Aeroplan is a coalition loyalty program owned by Air Canada, Canada's flag carrier. The Aeroplan program was created in July 1984 by Air Canada as an incentive program for its frequent flyer customers. In 2002 it was spun off as a separate corporate entity and eventually sold to Aimia.  On May 11, 2017, Air Canada announced it plans to launch a new loyalty program to replace the Aeroplan program in 2020. On August 21, 2018, Air Canada, along with TD, CIBC and Visa, agreed to acquire Aeroplan from Aimia for CA$450 million in cash. There are approximately 5 million active members in the program. On August 11, 2020, Air Canada released details about its new loyalty program, which was a relaunch of Aeroplan.

In recent years, Aeroplan has evolved into a loyalty marketing program with retail partners such as Home Hardware, Birks and Nestlé Canada. Aeroplan is also used by Air Creebec, Canadian North, Calm Air, and First Air. Internally, Aeroplan has deployed the MicroStrategy platform for business intelligence reporting and analytics for its personnel to analyze member information, track purchasing patterns, identify profiles of loyal members, and align its loyalty program with members' preferences.

Many Aeroplan members collect miles via credit cards. Credit cards were originally allocated to CIBC and Diners Club/enRoute, but were later offered to AMEX Bank of Canada, while Diners Club withdrew from the program. (The contract with CIBC expired at the end of 2013, and Aimia began a new partnership for credit cards with Toronto-Dominion Bank as the primary issuer, with CIBC relegated to a secondary role of January 1, 2014.)

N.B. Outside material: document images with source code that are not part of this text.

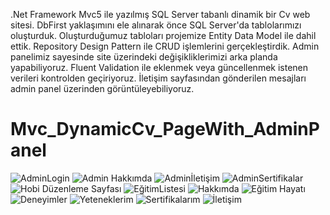 .Net Framework Mvc5 ile yazılmış SQL Server tabanlı dinamik bir Cv web sitesi.
 DbFirst yaklaşımını ele alınarak önce SQL Server'da tablolarımızı oluşturduk.
Oluşturduğumuz tabloları projemize Entity Data Model ile dahil ettik.
Repository Design Pattern ile CRUD işlemlerini gerçekleştirdik.
Admin panelimiz sayesinde site üzerindeki değişikliklerimizi arka planda yapabiliyoruz.
Fluent Validation ile eklenmek veya güncellenmek istenen verileri kontrolden geçiriyoruz.
İletişim sayfasından gönderilen mesajları admin panel üzerinden görüntüleyebiliyoruz.
# Mvc_DynamicCv_PageWith_AdminPanel



![AdminLogin](https://github.com/yagmurttk/Mvc_DynamicCv_PageWith_AdminPanel/assets/126063227/bfaa455b-c432-46d8-bc76-6128051b6c6c)
![Admin Hakkımda](https://github.com/yagmurttk/Mvc_DynamicCv_PageWith_AdminPanel/assets/126063227/9faca01b-6053-4172-b3c2-1fe216ec017b)
![Adminİletişim](https://github.com/yagmurttk/Mvc_DynamicCv_PageWith_AdminPanel/assets/126063227/cb9c0824-421a-49c7-9d25-77c82c107d13)
![AdminSertifikalar](https://github.com/yagmurttk/Mvc_DynamicCv_PageWith_AdminPanel/assets/126063227/1ef819fd-d214-4c25-940f-0b7ac885c4df)
![Hobi Düzenleme Sayfası](https://github.com/yagmurttk/Mvc_DynamicCv_PageWith_AdminPanel/assets/126063227/17d2319b-cb39-4783-ad60-fa9142c779c6)
![EğitimListesi](https://github.com/yagmurttk/Mvc_DynamicCv_PageWith_AdminPanel/assets/126063227/42518fac-c2a0-41db-8fac-91b303bc0c73)
![Hakkımda](https://github.com/yagmurttk/Mvc_DynamicCv_PageWith_AdminPanel/assets/126063227/1c8a7a75-6aac-446d-b66f-f1384a6c71b1)
![Eğitim Hayatı](https://github.com/yagmurttk/Mvc_DynamicCv_PageWith_AdminPanel/assets/126063227/d42aac52-1b06-4f21-bd97-1e68c9cee562)
![Deneyimler](https://github.com/yagmurttk/Mvc_DynamicCv_PageWith_AdminPanel/assets/126063227/09eab329-91a8-4642-bdd4-79090b3fec99)
![Yeteneklerim](https://github.com/yagmurttk/Mvc_DynamicCv_PageWith_AdminPanel/assets/126063227/cf4d64b3-0bc0-42c8-a8f2-aadda7d86638)
![Sertifikalarım](https://github.com/yagmurttk/Mvc_DynamicCv_PageWith_AdminPanel/assets/126063227/3ecb9403-4fe9-46d5-8c3c-a941a5cba42a)
![İletişim](https://github.com/yagmurttk/Mvc_DynamicCv_PageWith_AdminPanel/assets/126063227/c7ebd701-4395-4919-9c44-38914d380c9b)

In 2012, approximately 2.3 million rewards were issued to members, including more than 1.6 million flights on Air Canada or other Star Alliance carriers, which offer travel to more than 1,000 destinations worldwide.

Corporate history

When it was created in 1984, Aeroplan's operations were fully integrated with those of Air Canada. In 2002, Aeroplan was spun off as a wholly owned subsidiary of Air Canada.

In June 2005, Air Canada's parent company, ACE Aviation Holdings, sold 12.5% of Aeroplan for $250 million through an initial public offering, thereby creating the world's first publicly traded loyalty program, Aeroplan Income Fund, at a valuation of $2 billion.

On December 20, 2007, Aeroplan Income Fund acquired Loyalty Management Group, a loyalty marketing and customer-driven insight and analysis business that owns and operates Nectar, the UK's leading coalition loyalty program.

On May 28, 2008, ACE Aviation Holdings disposed of its remaining holdings in the fund for $438 million. As such, the Aeroplan program was no longer under direct control of Air Canada.

The corporate name was changed to Aimia in order to "reflect the fact that the program has grown and diversified into a comprehensive customer loyalty program with hundreds of participating retailers."

In November 2018, Aimia signed a definitive agreement with Air Canada to sell Aeroplan back to Air Canada for $450M in cash. This means Air Canada successfully sold Aeroplan for a combined $688 million, and repurchased it 10 years later for $450 million, for a profit of $238 million before expenses or inflation adjustments. Accounting for inflation yields a sale price of $832.2 in 2018 dollars, resulting in a profit of $382M before expenses.

Competition

Aeroplan faces competition from many sources, including other airline reward programs (even within Star Alliance), various bank-affiliated credit card loyalty plans, and the Air Miles program.

Mileage expiration
Aeroplan points expire if the member has no account activity for a period of 18 months.  In the past, Aeroplan had a policy where all miles would expire after seven years, even if there was continued activity in the account.  This policy has since been cancelled as of June 27, 2013.

Class action lawsuit

When miles expire, Aeroplan offers to restore the miles for a fee of $30 plus $0.01 per mile, which in some instances has resulted in charges of several thousand dollars for high-mileage members. Members have argued that Aeroplan had already been paid for the miles through the selling partner by virtue of the retail pricing and by fees charged for certain collector credit cards. As a result, on many blogs, members were upset that their miles had been emptied from their accounts.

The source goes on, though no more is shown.